SPM Support for Binaries Distribution

BalestraPatrick · June 10, 2019, 7:44pm

Hello!

It's very exciting to finally see SPM being integrated in Xcode 11. I've seen mentioned multiple times over the last few days that currently SPM packages only support source code and unit tests. Support for assets and binaries need to be explored by the community. Taking inspiration from some ongoing Twitter discussions (here and here), I've decided to start this forum thread in order to gather some ideas on what it would take to support binaries distribution in SPM.

Adding binaries support to SPM would definitely increase adoption from bigger projects that may contain many dependencies and could be affected longer build times for example.

What do you think? What are the dependencies and restrictions of adding binaries distribution to SPM?

Braden_Scothern · June 10, 2019, 7:53pm

There were a few of us at try! Swift on Friday that started talking through a proposal and its behaviors. We will hopefully have a pitch for this very soon.

(We are currently getting it up on Github so we can work on it now that we aren't in person)

Aciid · June 11, 2019, 12:32am

There are two orthogonal areas that we need to tackle for "binary support" in SwiftPM:

Local/Remote build caching for your package dependencies
Distributing closed-source prebuilt binaries as Swift packages

I think @Braden_Scothern is talking about 2 where as @BalestraPatrick is talking about 1?

Braden_Scothern · June 11, 2019, 12:34am

Ya we started #2 and I’ve had some thoughts about #1 but am not actively working on it.

Thanks for helping clarify @Aciid

hartbit · June 11, 2019, 5:25am

I'm fairly sure @BalestraPatrick is talking about #2 also. @Braden_Scothern do you have the github pitch available to look at?

tmpz · June 11, 2019, 8:21am

Hi all,

Could someone take the time to explain to me the difference between #1 and #2 and how they are orthogonal?

bielikb · June 11, 2019, 8:39am

Hi,

I might not give you the best answer here, but imho:
#1 talks about building and caching the open source package, similar to what Carthage does, in order to gain productivity by not rebuilding the packages after each project cleanup.
#2 talks about providing support for closed source binaries in SwiftPM - this is essential for the integrators, same as for vendors, since supporting the binaries will cut out the need of having 3rd party dependency manager - eg Carthage or Cocoapods.

tmpz · June 11, 2019, 9:35am

I have been maintaining Carthage and a distributed cache manager for Carthage (GitHub - tmspzz/Rome: Carthage cache for S3, Minio, Ceph, Google Storage, Artifactory and many others) and I don't see any difference between the two cases.

Whether a binary is vendored or produced from source, it shouldn't make any difference. The goal is to never ever build again the same stuff over and over and over again. For example, once Alamofire is built by the CI running on Alamofire's repo, that's pretty much it. No one in the world should have to rebuild that commit ever again.

Ideally whether it's a fresh clone of a project (think CI) or a simple re-run, what is actually built should be the minimum possible subset.

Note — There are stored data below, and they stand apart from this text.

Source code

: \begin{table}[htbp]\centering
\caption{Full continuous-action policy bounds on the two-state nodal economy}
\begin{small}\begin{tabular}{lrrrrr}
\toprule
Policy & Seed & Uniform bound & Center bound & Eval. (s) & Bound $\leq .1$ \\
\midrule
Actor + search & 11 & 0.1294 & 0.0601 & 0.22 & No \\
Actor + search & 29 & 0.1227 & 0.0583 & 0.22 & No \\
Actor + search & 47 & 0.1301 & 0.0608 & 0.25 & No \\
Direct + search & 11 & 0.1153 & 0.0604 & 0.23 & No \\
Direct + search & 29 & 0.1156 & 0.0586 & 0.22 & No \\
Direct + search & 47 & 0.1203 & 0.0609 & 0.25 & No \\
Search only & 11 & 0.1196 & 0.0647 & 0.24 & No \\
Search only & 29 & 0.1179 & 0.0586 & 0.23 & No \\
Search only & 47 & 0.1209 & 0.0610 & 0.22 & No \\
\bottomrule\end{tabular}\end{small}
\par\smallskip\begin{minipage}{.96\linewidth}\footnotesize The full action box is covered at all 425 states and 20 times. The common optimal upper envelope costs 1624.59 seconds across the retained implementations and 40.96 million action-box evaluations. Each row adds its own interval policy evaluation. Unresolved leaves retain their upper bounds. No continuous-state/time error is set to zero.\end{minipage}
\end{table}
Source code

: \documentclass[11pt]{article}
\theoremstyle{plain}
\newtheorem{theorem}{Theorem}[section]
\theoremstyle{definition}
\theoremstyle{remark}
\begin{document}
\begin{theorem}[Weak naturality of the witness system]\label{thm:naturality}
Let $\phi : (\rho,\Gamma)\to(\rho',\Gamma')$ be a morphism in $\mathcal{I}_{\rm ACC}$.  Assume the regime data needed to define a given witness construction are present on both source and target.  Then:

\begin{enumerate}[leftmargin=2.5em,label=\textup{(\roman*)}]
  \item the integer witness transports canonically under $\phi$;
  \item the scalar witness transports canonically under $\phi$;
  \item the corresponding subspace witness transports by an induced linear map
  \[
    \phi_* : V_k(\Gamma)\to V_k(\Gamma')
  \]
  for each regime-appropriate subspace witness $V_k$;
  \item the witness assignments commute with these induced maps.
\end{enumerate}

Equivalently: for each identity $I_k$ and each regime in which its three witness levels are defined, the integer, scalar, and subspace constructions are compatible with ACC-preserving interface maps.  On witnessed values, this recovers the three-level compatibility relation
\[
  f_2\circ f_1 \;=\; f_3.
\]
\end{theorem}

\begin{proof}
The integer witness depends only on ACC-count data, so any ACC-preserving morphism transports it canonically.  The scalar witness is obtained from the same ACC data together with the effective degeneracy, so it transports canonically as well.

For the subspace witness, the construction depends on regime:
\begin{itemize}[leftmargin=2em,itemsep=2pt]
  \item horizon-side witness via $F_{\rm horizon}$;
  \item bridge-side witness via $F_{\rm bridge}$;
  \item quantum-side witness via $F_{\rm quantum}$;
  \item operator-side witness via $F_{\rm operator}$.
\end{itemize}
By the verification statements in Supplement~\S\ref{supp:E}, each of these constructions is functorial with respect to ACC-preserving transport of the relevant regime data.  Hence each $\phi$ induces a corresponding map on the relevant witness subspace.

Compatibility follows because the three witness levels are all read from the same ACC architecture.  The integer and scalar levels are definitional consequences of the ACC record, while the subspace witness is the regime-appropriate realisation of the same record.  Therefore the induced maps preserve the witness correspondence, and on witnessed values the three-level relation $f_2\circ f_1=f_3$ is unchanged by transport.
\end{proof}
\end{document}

At this level of granularity I therefore don't see a difference between vendored binaries and others. If a binary is available, grab it and be done with it. If not, build form source. If no source, fail.

bielikb · June 11, 2019, 9:54am

I agree with the above,

yet the main distinction here is that Swift Packages != xcframeworks thus require different handling/distribution/caching strategy. There are also some constraints, eg xcframework cant depend on swift package, etc.
Im happy for SwiftPM engineers and the guys from trySwift! to bring clarity to the two points mentioned earlier.

Best,
Boris.

BalestraPatrick · June 11, 2019, 12:54pm

As @tmpz explained, I am talking about both actually. I don't see a big technical difference between the two. Sure, open-source package binaries would need to be hosted somewhere in the open internet (GitHub, Artifactory, you name it), but we should also support closed-source binaries that could be stored on any arbitrary storage. This would allow to build a package only once from source and store it forever as a binary (with related artifacts and metadata if needed) under the form of XCFramework for example.

hartbit · June 11, 2019, 1:22pm

The difference is that #2 can be done first, before #1 and that without #2, users who depend on dependencies solely vendored as pre-built binaries can't replace Cocoapods/Carthage with SwiftPM.

tmpz · June 11, 2019, 1:44pm

Thanks for the explanation. I would consider #2 the base for #1 then, definitely not orthogonal problems imho.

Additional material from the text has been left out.